US ‘eyeing new air base’ in Iraq amid talk of major offensive on ISIS
This time an American stronghold in the region will be deployed in Erbil, the capital of semi-autonomous Kurdistan region in northern Iraq that is expected to be used as a logistics hub to supply primarily munitions for warplanes of the US-led coalition against ISIS militants.
“The base is close to Erbil, the capital of the regional government…The warplanes will do surveillance, but the warplanes which will bomb ISIL targets will not take off from here,” Helgurt Hikmet, spokesperson for the Ministry of Peshmerga (Kurdish self-defense forces) said, as cited by Anadolu Agency.
Turkey’s Hurriyet also reported that the US is preparing documents to get land leasehold for the next 15 years to station US military personnel and warplanes. A number of the US Air Force’s Black Hawk helicopters have already been deployed to Erbil earlier this month, to ensure quick rescue operations to save downed pilots bombing ISIS positions in Northern Iraq. Such operations became a priority after ISIS fighters burnt alive a downed Jordanian pilot.
Fighter jets of the US and its western allies have been conducting airstrikes against ISIS in Iraq since early August. Starting from September 23, the US and its Arab allies: Saudi Arabia, Bahrain, Qatar, Jordan and the United Arab Emirates started bombing ISIS in Syria, without obtaining any authorization either from Damascus or a UN mandate.
“There will be a major counter offensive on the ground in Iraq,” retired Marine Corps General John Allen, the White House special envoy on the Islamic State, told Jordan's official Petra news agency a week ago. The operation is actually supposed to be an Iraqi army offensive supported by the anti-ISIS coalition firepower.
But on Friday, the Islamic State carried out a coordinated suicide bomber attack against the air base housing 320 US Marines just eight kilometers away from the western Iraqi city of al-Baghdadi, confirmed to be under the extremists’ control now.
The Pentagon said Marines at al-Baghdadi, who are instructors to the Iraqi army, were not directly involved in the fighting.
Back in Iraq like in good old days
When President Barack Obama announced back in 2010 that “American combat mission in Iraq has ended” he really meant that a decade-long war was over.
Less than half a year ago American president remained confident about no American servicemen participating in any ground operations in the Middle East.

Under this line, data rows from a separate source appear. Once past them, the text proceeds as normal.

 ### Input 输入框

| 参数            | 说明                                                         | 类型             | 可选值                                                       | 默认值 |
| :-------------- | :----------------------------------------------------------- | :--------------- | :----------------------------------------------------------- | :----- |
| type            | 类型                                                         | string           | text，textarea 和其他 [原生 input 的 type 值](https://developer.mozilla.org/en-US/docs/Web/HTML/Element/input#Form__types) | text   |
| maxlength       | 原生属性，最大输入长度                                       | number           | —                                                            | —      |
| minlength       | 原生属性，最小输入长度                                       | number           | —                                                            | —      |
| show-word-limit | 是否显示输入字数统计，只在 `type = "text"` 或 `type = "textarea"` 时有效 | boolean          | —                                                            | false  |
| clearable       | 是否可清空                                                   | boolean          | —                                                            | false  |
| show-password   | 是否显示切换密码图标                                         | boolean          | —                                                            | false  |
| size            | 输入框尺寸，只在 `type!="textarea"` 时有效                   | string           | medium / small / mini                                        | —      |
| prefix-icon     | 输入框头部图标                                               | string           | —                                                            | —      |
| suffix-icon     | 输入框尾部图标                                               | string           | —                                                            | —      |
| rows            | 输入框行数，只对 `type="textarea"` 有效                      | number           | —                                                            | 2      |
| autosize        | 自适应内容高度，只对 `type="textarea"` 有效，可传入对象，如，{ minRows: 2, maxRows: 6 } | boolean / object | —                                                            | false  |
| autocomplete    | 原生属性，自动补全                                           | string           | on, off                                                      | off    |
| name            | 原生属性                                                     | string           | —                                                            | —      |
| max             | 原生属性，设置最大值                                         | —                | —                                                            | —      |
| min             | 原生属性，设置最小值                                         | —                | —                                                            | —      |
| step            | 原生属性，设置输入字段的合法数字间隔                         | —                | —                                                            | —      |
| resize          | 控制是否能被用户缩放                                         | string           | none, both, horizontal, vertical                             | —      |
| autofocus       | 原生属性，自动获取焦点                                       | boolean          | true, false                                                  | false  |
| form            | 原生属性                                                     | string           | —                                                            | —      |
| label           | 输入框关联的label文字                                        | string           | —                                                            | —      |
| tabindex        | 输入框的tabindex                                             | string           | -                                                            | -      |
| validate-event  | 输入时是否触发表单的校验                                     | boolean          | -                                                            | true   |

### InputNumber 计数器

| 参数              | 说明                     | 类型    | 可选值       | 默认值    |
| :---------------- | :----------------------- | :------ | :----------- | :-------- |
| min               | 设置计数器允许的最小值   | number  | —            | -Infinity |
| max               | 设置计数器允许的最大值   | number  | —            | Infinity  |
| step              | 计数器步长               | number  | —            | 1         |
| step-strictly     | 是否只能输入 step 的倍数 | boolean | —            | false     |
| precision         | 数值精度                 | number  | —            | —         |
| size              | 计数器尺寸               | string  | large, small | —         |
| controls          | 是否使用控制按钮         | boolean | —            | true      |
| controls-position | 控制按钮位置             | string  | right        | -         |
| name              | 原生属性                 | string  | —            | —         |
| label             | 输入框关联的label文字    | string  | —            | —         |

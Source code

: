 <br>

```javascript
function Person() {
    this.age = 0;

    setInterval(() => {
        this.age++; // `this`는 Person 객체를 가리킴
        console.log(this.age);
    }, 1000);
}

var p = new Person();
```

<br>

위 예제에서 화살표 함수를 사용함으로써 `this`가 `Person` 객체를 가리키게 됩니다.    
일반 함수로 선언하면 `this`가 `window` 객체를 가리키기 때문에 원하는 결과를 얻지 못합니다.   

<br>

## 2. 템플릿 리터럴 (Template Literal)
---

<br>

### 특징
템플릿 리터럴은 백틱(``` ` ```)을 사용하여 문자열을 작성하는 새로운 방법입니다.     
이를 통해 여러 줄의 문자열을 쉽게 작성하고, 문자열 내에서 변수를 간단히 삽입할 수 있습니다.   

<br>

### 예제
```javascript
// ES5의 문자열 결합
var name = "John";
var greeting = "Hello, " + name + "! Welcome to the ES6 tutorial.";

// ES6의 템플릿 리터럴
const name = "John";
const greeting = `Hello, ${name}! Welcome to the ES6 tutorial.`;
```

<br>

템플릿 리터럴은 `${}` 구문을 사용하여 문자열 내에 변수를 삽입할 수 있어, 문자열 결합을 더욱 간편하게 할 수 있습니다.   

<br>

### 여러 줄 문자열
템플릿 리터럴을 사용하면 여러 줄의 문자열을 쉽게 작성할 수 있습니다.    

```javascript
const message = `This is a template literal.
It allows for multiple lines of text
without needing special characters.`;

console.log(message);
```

“The notion that the United States should be putting boots on the ground, I think would be a profound mistake. And I want to be very clear and very explicit about that," Obama told NBC's Meet the Press program in early September 2014.
The developments in Iraq in the recent months, where ISIS fighters have been capturing territories, forced Washington to deploy instructors to Iraqi army to help it battle terrorists.
Late last year, Chairman of the Joint Chiefs of Staff, General Martin Dempsey, told Congress that US troops might have to take a larger role on the ground in Iraq.
By the end of January there already were 4,500 US troops in Iraq, in training and advisory roles, reported The Guardian.
Finally, on Wednesday President Obama called on to the US Congress to authorize military action against the Islamic State militants ‘in limited circumstances’ and not in ‘enduring’ operations.
“I'm convinced that the United States should not get dragged back into another prolonged ground war,” said the president at the White House.
“The presence of any Americans on the ground has the potential, the danger of becoming the trip wire that can get us deeply involved,” former US Senate foreign policy adviser James Jantras told RT. The expert also questioned the real meaning of the term "enduring".
“What is enduring? Does it mean that they can engage in some firefight on occasion – but not too many of them? What is ‘enduring’ really mean?”
The answer to this question has been voiced by the White House press secretary Josh Earnest, who said that language on the issue is “intentionally fuzzy”.
“We believe there shouldn’t be overly burdensome constraints that are placed on the commander in chief,” Earnest said.